Task instructions »
Every record must come back unchanged, apart from the pictures, which are dropped.

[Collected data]
=== Section Start ===
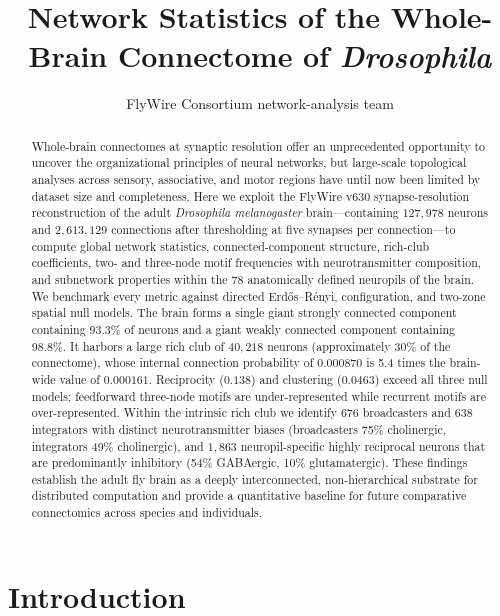 \documentclass[11pt]{article}
\title{Network Statistics of the Whole-Brain Connectome of \textit{Drosophila}}
\author{FlyWire Consortium network-analysis team}
\date{}
\begin{document}
\maketitle

\begin{abstract}
Whole-brain connectomes at synaptic resolution offer an unprecedented
opportunity to uncover the organizational principles of neural networks, but
large-scale topological analyses across sensory, associative, and motor
regions have until now been limited by dataset size and completeness. Here
we exploit the FlyWire v630 synapse-resolution reconstruction of the adult
\textit{Drosophila melanogaster} brain---containing $127{,}978$ neurons and
$2{,}613{,}129$ connections after thresholding at five synapses per
connection---to compute global network statistics, connected-component
structure, rich-club coefficients, two- and three-node motif frequencies
with neurotransmitter composition, and subnetwork properties within the 78
anatomically defined neuropils of the brain. We benchmark every metric
against directed Erd{\H o}s--R{\'e}nyi, configuration, and two-zone spatial
null models. The brain forms a single giant strongly connected component
containing 93.3\% of neurons and a giant weakly connected component
containing 98.8\%. It harbors a large rich club of $40{,}218$ neurons
(approximately 30\% of the connectome), whose internal connection
probability of $0.000870$ is 5.4 times the brain-wide value of $0.000161$.
Reciprocity ($0.138$) and clustering ($0.0463$) exceed all three null models;
feedforward three-node motifs are under-represented while recurrent motifs
are over-represented. Within the intrinsic rich club we identify 676
broadcasters and 638 integrators with distinct neurotransmitter biases
(broadcasters 75\% cholinergic, integrators 49\% cholinergic), and $1{,}863$
neuropil-specific highly reciprocal neurons that are predominantly inhibitory
(54\% GABAergic, 10\% glutamatergic). These findings establish the adult fly
brain as a deeply interconnected, non-hierarchical substrate for distributed
computation and provide a quantitative baseline for future comparative
connectomics across species and individuals.
\end{abstract}

\section{Introduction}
\end{document}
=== Section End ===
Exercise result »
 \documentclass[11pt]{article}
\title{Network Statistics of the Whole-Brain Connectome of \textit{Drosophila}}
\author{FlyWire Consortium network-analysis team}
\date{}
\begin{document}
\maketitle

\begin{abstract}
Whole-brain connectomes at synaptic resolution offer an unprecedented
opportunity to uncover the organizational principles of neural networks, but
large-scale topological analyses across sensory, associative, and motor
regions have until now been limited by dataset size and completeness. Here
we exploit the FlyWire v630 synapse-resolution reconstruction of the adult
\textit{Drosophila melanogaster} brain---containing $127{,}978$ neurons and
$2{,}613{,}129$ connections after thresholding at five synapses per
connection---to compute global network statistics, connected-component
structure, rich-club coefficients, two- and three-node motif frequencies
with neurotransmitter composition, and subnetwork properties within the 78
anatomically defined neuropils of the brain. We benchmark every metric
against directed Erd{\H o}s--R{\'e}nyi, configuration, and two-zone spatial
null models. The brain forms a single giant strongly connected component
containing 93.3\% of neurons and a giant weakly connected component
containing 98.8\%. It harbors a large rich club of $40{,}218$ neurons
(approximately 30\% of the connectome), whose internal connection
probability of $0.000870$ is 5.4 times the brain-wide value of $0.000161$.
Reciprocity ($0.138$) and clustering ($0.0463$) exceed all three null models;
feedforward three-node motifs are under-represented while recurrent motifs
are over-represented. Within the intrinsic rich club we identify 676
broadcasters and 638 integrators with distinct neurotransmitter biases
(broadcasters 75\% cholinergic, integrators 49\% cholinergic), and $1{,}863$
neuropil-specific highly reciprocal neurons that are predominantly inhibitory
(54\% GABAergic, 10\% glutamatergic). These findings establish the adult fly
brain as a deeply interconnected, non-hierarchical substrate for distributed
computation and provide a quantitative baseline for future comparative
connectomics across species and individuals.
\end{abstract}

\section{Introduction}
\end{document}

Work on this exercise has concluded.